(Recorded data)
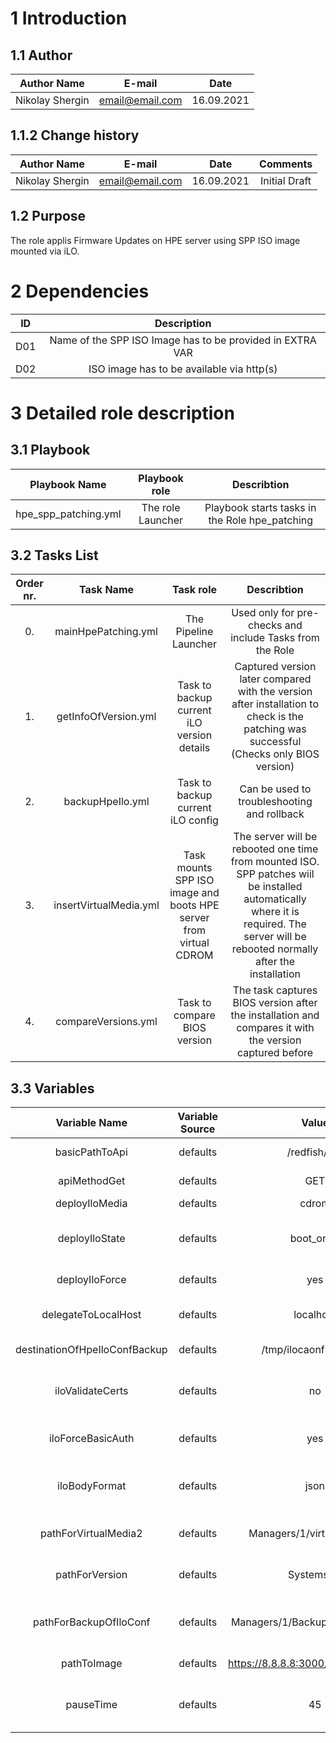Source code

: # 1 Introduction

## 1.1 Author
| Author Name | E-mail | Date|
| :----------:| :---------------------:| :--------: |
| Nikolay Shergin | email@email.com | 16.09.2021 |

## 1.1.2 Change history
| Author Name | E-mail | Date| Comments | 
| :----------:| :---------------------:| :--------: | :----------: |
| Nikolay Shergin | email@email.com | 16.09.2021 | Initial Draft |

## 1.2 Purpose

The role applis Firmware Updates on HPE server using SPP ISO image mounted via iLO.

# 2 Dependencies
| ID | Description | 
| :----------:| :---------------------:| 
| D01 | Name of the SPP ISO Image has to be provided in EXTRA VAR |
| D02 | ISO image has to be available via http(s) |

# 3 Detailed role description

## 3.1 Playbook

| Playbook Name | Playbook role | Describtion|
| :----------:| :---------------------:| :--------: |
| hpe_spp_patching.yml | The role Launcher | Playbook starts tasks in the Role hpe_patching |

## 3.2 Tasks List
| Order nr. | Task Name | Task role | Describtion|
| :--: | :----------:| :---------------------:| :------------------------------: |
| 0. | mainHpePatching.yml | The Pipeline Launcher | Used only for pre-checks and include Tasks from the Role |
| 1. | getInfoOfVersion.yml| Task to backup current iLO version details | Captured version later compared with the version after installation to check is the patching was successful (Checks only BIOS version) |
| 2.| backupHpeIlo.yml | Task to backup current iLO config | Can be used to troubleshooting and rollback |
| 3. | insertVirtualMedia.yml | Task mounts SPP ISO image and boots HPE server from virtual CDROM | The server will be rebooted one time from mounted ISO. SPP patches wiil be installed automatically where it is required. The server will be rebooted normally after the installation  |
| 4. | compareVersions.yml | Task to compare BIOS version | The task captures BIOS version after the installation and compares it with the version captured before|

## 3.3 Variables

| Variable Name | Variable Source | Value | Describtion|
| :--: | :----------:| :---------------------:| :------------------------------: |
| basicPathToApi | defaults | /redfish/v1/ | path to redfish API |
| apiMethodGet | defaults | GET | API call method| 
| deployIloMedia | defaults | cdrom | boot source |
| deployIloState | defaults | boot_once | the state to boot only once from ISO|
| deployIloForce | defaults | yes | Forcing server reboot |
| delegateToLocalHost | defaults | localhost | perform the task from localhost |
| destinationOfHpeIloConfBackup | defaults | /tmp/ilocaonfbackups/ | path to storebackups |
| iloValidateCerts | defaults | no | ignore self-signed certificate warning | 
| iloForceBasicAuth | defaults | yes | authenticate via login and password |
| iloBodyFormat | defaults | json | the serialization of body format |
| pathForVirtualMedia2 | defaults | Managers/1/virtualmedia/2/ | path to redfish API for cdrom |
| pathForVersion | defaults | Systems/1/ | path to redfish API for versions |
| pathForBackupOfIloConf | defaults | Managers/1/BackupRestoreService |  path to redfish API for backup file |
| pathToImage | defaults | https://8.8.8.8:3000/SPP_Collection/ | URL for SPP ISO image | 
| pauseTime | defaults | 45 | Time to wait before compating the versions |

...

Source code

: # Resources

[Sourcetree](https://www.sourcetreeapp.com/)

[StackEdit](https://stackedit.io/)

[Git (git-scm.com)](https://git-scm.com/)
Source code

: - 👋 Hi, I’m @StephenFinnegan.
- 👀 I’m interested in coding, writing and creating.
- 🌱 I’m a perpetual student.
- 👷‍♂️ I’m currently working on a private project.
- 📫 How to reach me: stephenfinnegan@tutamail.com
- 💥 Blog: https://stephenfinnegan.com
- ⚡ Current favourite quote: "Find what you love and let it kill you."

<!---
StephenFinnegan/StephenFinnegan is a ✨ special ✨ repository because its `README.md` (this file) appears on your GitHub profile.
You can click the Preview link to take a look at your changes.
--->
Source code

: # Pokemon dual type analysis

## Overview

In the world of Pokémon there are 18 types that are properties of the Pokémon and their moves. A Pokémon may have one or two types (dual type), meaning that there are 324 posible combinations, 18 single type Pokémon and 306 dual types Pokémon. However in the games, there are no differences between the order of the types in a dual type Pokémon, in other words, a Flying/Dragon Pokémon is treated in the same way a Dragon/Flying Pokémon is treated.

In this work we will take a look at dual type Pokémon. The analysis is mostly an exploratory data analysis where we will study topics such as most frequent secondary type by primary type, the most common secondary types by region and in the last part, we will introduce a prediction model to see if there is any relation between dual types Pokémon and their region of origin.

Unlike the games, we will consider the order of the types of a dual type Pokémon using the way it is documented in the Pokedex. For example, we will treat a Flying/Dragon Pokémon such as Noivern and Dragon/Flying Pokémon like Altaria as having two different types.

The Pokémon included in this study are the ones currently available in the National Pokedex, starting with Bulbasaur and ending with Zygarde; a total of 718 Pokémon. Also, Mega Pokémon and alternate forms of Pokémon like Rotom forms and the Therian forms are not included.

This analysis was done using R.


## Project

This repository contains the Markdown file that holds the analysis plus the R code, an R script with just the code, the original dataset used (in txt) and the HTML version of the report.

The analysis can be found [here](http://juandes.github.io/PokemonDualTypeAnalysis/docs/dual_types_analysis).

_Instructions for the task_: Print exactly the lines above from the one with "Playbook role | Describtion|" to the one with "3. | insertVirtualMedia.yml", including both.

_Answer_:
| Playbook Name | Playbook role | Describtion|
| :----------:| :---------------------:| :--------: |
| hpe_spp_patching.yml | The role Launcher | Playbook starts tasks in the Role hpe_patching |

## 3.2 Tasks List
| Order nr. | Task Name | Task role | Describtion|
| :--: | :----------:| :---------------------:| :------------------------------: |
| 0. | mainHpePatching.yml | The Pipeline Launcher | Used only for pre-checks and include Tasks from the Role |
| 1. | getInfoOfVersion.yml| Task to backup current iLO version details | Captured version later compared with the version after installation to check is the patching was successful (Checks only BIOS version) |
| 2.| backupHpeIlo.yml | Task to backup current iLO config | Can be used to troubleshooting and rollback |
| 3. | insertVirtualMedia.yml | Task mounts SPP ISO image and boots HPE server from virtual CDROM | The server will be rebooted one time from mounted ISO. SPP patches wiil be installed automatically where it is required. The server will be rebooted normally after the installation  |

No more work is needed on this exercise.